Un gioco che dura a lungo
La bici è anche un modo per viaggiare nel tempo, recuperando un’esultanza tipica dell’infanzia e dell’adolescenza che rimanda ad una memoria corporea mai del tutto dimenticata. Infanzia è il titolo dedicato al secondo capitolo del libro, dove Le Breton mostra come un bambino che impara a pedalare non lo dimenticherà più, anche se dovesse riprendere tra le mani la sua bicicletta a distanza di anni e anni. Tutti, prosegue il sociologo, hanno una “bicicletta in testa”, magari legata a un momento speciale in cui gli è stata donata, come il Natale o un compleanno. Quella bici che all’inizio aveva le rotelle e sulla quale sono stati intrapresi i primi rischi e le prime cadute. Le rotelle, poi, scompaiono in un momento da fissare nella memoria, come una soglia simbolica, un rito iniziatico moderno, che conduce il bambino sulla strada verso l’età adulta. La bicicletta accompagna anche l’adolescenza, con quei ricordi legati a discese percorse a tutta velocità, all’incontro con un amico, con l’amore o ai tentativi di andare in due su una bici sola. A quell’età ci si mette alla prova, un po’ come quel voler provare a lasciare la presa del manubrio, mantenendo l’andatura del mezzo, per sentirsi contemporaneamente forti e indipendenti.

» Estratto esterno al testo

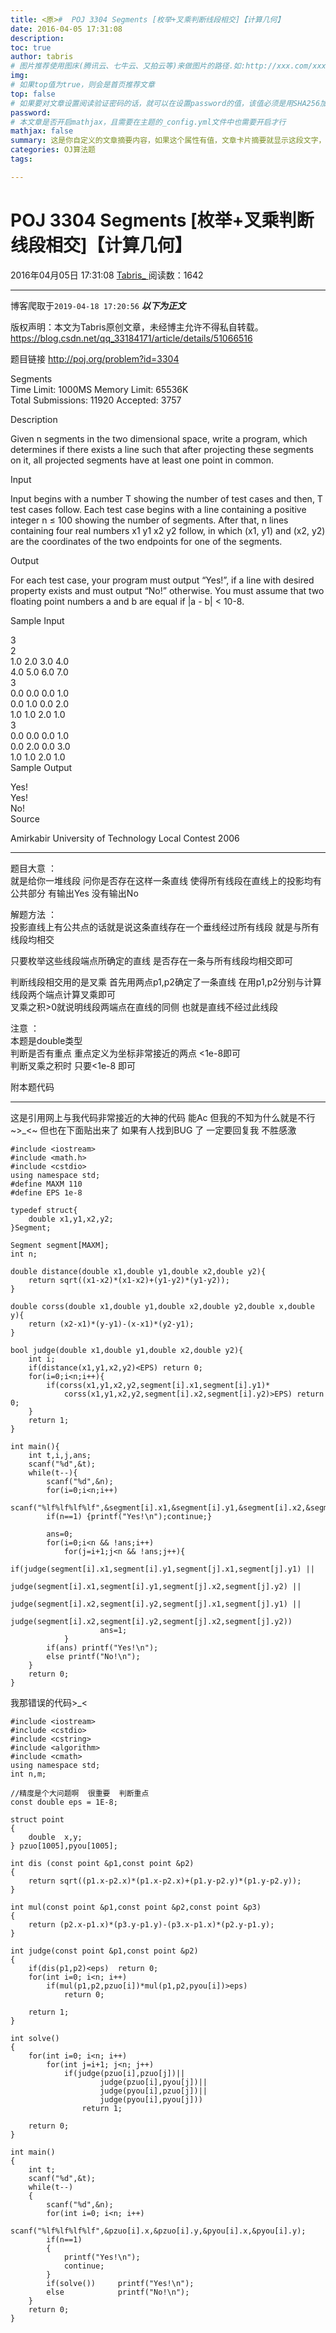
 ```yaml
---
title: <原>#  POJ 3304 Segments [枚举+叉乘判断线段相交]【计算几何】
date: 2016-04-05 17:31:08
description:
toc: true
author: tabris
# 图片推荐使用图床(腾讯云、七牛云、又拍云等)来做图片的路径.如:http://xxx.com/xxx.jpg
img: 
# 如果top值为true，则会是首页推荐文章
top: false
# 如果要对文章设置阅读验证密码的话，就可以在设置password的值，该值必须是用SHA256加密后的密码，防止被他人识破
password: 
# 本文章是否开启mathjax，且需要在主题的_config.yml文件中也需要开启才行
mathjax: false
summary: 这是你自定义的文章摘要内容，如果这个属性有值，文章卡片摘要就显示这段文字，否则程序会自动截取文章的部分内容作为摘要
categories: OJ算法题
tags:

---
```





#  POJ 3304 Segments [枚举+叉乘判断线段相交]【计算几何】

2016年04月05日 17:31:08  [ Tabris_ ](https://me.csdn.net/qq_33184171) 阅读数：1642


--- 
 博客爬取于`2019-04-18 17:20:56`
***以下为正文***

版权声明：本文为Tabris原创文章，未经博主允许不得私自转载。
https://blog.csdn.net/qq_33184171/article/details/51066516

题目链接 [ http://poj.org/problem?id=3304 ](http://poj.org/problem?id=3304)

Segments  
Time Limit: 1000MS Memory Limit: 65536K  
Total Submissions: 11920 Accepted: 3757

Description

Given n segments in the two dimensional space, write a program, which
determines if there exists a line such that after projecting these segments on
it, all projected segments have at least one point in common.

Input

Input begins with a number T showing the number of test cases and then, T test
cases follow. Each test case begins with a line containing a positive integer
n ≤ 100 showing the number of segments. After that, n lines containing four
real numbers x1 y1 x2 y2 follow, in which (x1, y1) and (x2, y2) are the
coordinates of the two endpoints for one of the segments.

Output

For each test case, your program must output “Yes!”, if a line with desired
property exists and must output “No!” otherwise. You must assume that two
floating point numbers a and b are equal if |a - b| < 10-8.

Sample Input

3  
2  
1.0 2.0 3.0 4.0  
4.0 5.0 6.0 7.0  
3  
0.0 0.0 0.0 1.0  
0.0 1.0 0.0 2.0  
1.0 1.0 2.0 1.0  
3  
0.0 0.0 0.0 1.0  
0.0 2.0 0.0 3.0  
1.0 1.0 2.0 1.0  
Sample Output

Yes!  
Yes!  
No!  
Source

Amirkabir University of Technology Local Contest 2006

* * *

题目大意 ：  
就是给你一堆线段 问你是否存在这样一条直线 使得所有线段在直线上的投影均有公共部分 有输出Yes 没有输出No

解题方法 ：  
投影直线上有公共点的话就是说这条直线存在一个垂线经过所有线段 就是与所有线段均相交

只要枚举这些线段端点所确定的直线 是否存在一条与所有线段均相交即可

判断线段相交用的是叉乘 首先用两点p1,p2确定了一条直线 在用p1,p2分别与计算线段两个端点计算叉乘即可  
叉乘之积>0就说明线段两端点在直线的同侧 也就是直线不经过此线段

注意 ：  
本题是double类型  
判断是否有重点 重点定义为坐标非常接近的两点 <1e-8即可  
判断叉乘之积时 只要<1e-8 即可

附本题代码

* * *

这是引用网上与我代码非常接近的大神的代码 能Ac 但我的不知为什么就是不行 ~>_<~ 但也在下面贴出来了 如果有人找到BUG 了 一定要回复我 不胜感激

    
    
    #include <iostream>
    #include <math.h>
    #include <cstdio>
    using namespace std;
    #define MAXM 110
    #define EPS 1e-8
    
    typedef struct{
        double x1,y1,x2,y2;
    }Segment;
    
    Segment segment[MAXM];
    int n;
    
    double distance(double x1,double y1,double x2,double y2){
        return sqrt((x1-x2)*(x1-x2)+(y1-y2)*(y1-y2));
    }
    
    double corss(double x1,double y1,double x2,double y2,double x,double y){
        return (x2-x1)*(y-y1)-(x-x1)*(y2-y1);
    }
    
    bool judge(double x1,double y1,double x2,double y2){
        int i;
        if(distance(x1,y1,x2,y2)<EPS) return 0;
        for(i=0;i<n;i++){
            if(corss(x1,y1,x2,y2,segment[i].x1,segment[i].y1)*
                corss(x1,y1,x2,y2,segment[i].x2,segment[i].y2)>EPS) return 0;
        }
        return 1;
    }
    
    int main(){
        int t,i,j,ans;
        scanf("%d",&t);
        while(t--){
            scanf("%d",&n);
            for(i=0;i<n;i++)
                scanf("%lf%lf%lf%lf",&segment[i].x1,&segment[i].y1,&segment[i].x2,&segment[i].y2);
            if(n==1) {printf("Yes!\n");continue;}
    
            ans=0;
            for(i=0;i<n && !ans;i++)
                for(j=i+1;j<n && !ans;j++){
                    if(judge(segment[i].x1,segment[i].y1,segment[j].x1,segment[j].y1) ||
                        judge(segment[i].x1,segment[i].y1,segment[j].x2,segment[j].y2) ||
                        judge(segment[i].x2,segment[i].y2,segment[j].x1,segment[j].y1) ||
                        judge(segment[i].x2,segment[i].y2,segment[j].x2,segment[j].y2))
                        ans=1;
                }
            if(ans) printf("Yes!\n");
            else printf("No!\n");
        }
        return 0;
    }
    
    
    

我那错误的代码>_<

    
    
    #include <iostream>
    #include <cstdio>
    #include <cstring>
    #include <algorithm>
    #include <cmath>
    using namespace std;
    int n,m;
    
    //精度是个大问题啊  很重要  判断重点
    const double eps = 1E-8;
    
    struct point
    {
        double  x,y;
    } pzuo[1005],pyou[1005];
    
    int dis (const point &p1,const point &p2)
    {
        return sqrt((p1.x-p2.x)*(p1.x-p2.x)+(p1.y-p2.y)*(p1.y-p2.y));
    }
    
    int mul(const point &p1,const point &p2,const point &p3)
    {
        return (p2.x-p1.x)*(p3.y-p1.y)-(p3.x-p1.x)*(p2.y-p1.y);
    }
    
    int judge(const point &p1,const point &p2)
    {
        if(dis(p1,p2)<eps)  return 0;
        for(int i=0; i<n; i++)
            if(mul(p1,p2,pzuo[i])*mul(p1,p2,pyou[i])>eps)
                return 0;
    
        return 1;
    }
    
    int solve()
    {
        for(int i=0; i<n; i++)
            for(int j=i+1; j<n; j++)
                if(judge(pzuo[i],pzuo[j])||
                        judge(pzuo[i],pyou[j])||
                        judge(pyou[i],pzuo[j])||
                        judge(pyou[i],pyou[j]))
                    return 1;
    
        return 0;
    }
    
    int main()
    {
        int t;
        scanf("%d",&t);
        while(t--)
        {
            scanf("%d",&n);
            for(int i=0; i<n; i++)
                scanf("%lf%lf%lf%lf",&pzuo[i].x,&pzuo[i].y,&pyou[i].x,&pyou[i].y);
            if(n==1)
            {
                printf("Yes!\n");
                continue;
            }
            if(solve())     printf("Yes!\n");
            else            printf("No!\n");
        }
        return 0;
    }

La bicicletta allora può anche essere una “soglia dell’esplorazione di sé” e un “campo di battaglia” nella lotta che i giovani conducono per ampliare i propri margini di manovra e costruirsi come soggetti a pieno titolo contro quei genitori sempre pronti a dettare le istruzioni su dove e come andare.
Quel mondo infantile ed entusiasta che la bicicletta rappresenta è un gioco che può durare a lungo, anche quando si è adulti e si vive il mezzo come un’apertura al mondo, un osservatorio dei modi di pensare, di sentire e di agire, una continua sperimentazione della libertà.